Eduardo Cassago 23/04/2024
Leiam, por misericórdia!
Peça de Nelson Rodrigues encenada pela primeira vez em 1943, iniciou o processo de modernização do teatro brasileiro, apresentando inovações como a divisão das ações em três planos diferentes – realidade, alucinação e memória. Tornou-se um grande marco da dramaturgia brasileira.
Apresentando esses predicados de estrutura complexa, coube ao diretor Ziembinski o trabalho de manter a apresentação fidedigna ao texto, montando assim um espetáculo sem precedentes. Vale lembrar que Ziembinski trouxera consigo toda a bagagem do teatro europeu e pôde aplicar em terras brasileiras seus conhecimentos sem ater-se aos vícios e limitações reinantes por aqui no período. Tem início a modernização dita a pouco.

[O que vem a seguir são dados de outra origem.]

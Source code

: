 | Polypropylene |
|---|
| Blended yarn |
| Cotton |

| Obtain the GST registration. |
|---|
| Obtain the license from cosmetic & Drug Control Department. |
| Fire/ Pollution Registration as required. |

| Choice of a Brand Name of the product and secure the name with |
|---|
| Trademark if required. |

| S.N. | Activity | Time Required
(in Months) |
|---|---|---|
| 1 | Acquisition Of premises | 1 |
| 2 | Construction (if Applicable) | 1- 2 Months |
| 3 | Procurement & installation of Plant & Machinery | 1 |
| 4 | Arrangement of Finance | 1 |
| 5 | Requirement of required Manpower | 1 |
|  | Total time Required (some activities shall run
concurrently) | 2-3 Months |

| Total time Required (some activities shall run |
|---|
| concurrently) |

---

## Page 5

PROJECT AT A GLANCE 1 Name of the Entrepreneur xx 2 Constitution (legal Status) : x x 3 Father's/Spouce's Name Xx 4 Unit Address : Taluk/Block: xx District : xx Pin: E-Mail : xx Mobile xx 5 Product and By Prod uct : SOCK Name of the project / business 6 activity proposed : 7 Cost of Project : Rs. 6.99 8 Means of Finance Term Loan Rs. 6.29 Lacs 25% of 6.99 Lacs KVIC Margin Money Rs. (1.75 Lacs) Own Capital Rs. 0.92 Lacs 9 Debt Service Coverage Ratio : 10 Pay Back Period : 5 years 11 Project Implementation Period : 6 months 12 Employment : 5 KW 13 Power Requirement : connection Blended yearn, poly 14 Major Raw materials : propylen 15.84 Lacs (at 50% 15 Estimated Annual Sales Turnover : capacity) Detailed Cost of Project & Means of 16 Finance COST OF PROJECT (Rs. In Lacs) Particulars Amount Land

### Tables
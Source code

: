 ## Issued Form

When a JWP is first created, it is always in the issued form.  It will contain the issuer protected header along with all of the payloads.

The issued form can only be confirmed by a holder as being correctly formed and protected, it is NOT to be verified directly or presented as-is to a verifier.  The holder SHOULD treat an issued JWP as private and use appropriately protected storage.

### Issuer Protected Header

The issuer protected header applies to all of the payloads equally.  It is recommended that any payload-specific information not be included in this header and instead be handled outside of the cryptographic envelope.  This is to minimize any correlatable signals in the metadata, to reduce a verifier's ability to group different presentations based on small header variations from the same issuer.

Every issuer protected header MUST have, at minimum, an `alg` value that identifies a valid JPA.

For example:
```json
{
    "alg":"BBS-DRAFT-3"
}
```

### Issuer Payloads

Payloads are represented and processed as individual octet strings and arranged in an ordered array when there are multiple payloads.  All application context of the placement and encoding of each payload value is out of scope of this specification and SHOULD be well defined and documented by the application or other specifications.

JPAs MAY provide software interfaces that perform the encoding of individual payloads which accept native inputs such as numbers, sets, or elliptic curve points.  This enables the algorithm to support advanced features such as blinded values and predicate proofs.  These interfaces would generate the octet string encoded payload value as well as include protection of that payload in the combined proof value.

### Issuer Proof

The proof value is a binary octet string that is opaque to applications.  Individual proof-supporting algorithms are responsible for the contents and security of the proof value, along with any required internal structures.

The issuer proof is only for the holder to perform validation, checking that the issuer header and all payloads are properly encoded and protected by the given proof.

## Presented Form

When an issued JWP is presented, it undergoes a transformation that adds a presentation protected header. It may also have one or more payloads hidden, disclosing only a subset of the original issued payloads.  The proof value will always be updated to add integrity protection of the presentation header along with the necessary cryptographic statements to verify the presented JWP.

A partir da relação conflituosa entre duas irmãs, deflagrada pela disputa de um mesmo homem, flutuamos entre os planos, sorvendo toda a culpa, angústia e aflição presentes numa relação familiar, cujo antagonismo deveria ser o amor e cumplicidade. Nelson captura a atenção do público e leitores escarafunchando nosso âmago, local onde o desejo e o pudor duelam vorazmente.
Surge a figura da prostituta, de luxo, Clessi. Figura imponente e elegante, reluzindo a própria “vida” de Alaíde, que em seu delírio entre mundos, visualiza sua vida sobreposta a da Madame, gerando toda uma revoada de pensamentos e dúvidas a quem assiste e lê. Alaíde admira a puta, ou se vê como tal após apanhar o namorado da própria irmã? Talvez seja apenas a aspiração de uma vida livre, sem amarras e tensões sociais.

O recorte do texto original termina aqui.